WHAT THE TASK ASKS
Each line of the data below that carries the word "comprehensive" needs to be copied.

▼

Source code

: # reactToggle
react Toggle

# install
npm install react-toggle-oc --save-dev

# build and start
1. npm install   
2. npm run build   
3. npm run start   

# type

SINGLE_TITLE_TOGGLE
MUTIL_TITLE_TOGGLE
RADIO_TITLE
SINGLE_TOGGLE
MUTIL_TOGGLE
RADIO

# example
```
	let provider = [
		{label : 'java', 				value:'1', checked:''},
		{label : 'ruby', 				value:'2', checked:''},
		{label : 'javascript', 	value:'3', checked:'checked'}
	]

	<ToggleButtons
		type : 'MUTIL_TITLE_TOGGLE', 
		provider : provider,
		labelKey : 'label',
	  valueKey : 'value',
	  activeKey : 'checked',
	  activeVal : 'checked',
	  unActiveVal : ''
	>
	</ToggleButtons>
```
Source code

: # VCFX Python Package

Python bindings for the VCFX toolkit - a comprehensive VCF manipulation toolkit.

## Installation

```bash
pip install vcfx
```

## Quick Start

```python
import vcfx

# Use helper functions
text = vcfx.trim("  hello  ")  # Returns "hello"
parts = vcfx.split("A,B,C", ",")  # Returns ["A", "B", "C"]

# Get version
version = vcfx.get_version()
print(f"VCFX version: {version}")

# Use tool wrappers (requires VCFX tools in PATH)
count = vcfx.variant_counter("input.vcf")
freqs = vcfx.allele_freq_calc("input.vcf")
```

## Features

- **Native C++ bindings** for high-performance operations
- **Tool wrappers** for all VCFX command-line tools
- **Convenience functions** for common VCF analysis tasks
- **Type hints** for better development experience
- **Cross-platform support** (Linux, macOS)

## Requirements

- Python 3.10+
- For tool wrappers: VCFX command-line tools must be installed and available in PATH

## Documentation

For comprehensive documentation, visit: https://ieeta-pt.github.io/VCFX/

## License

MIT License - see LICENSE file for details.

▲

ANSWER TO THE PROBLEM
Python bindings for the VCFX toolkit - a comprehensive VCF manipulation toolkit.
For comprehensive documentation, visit: https://ieeta-pt.github.io/VCFX/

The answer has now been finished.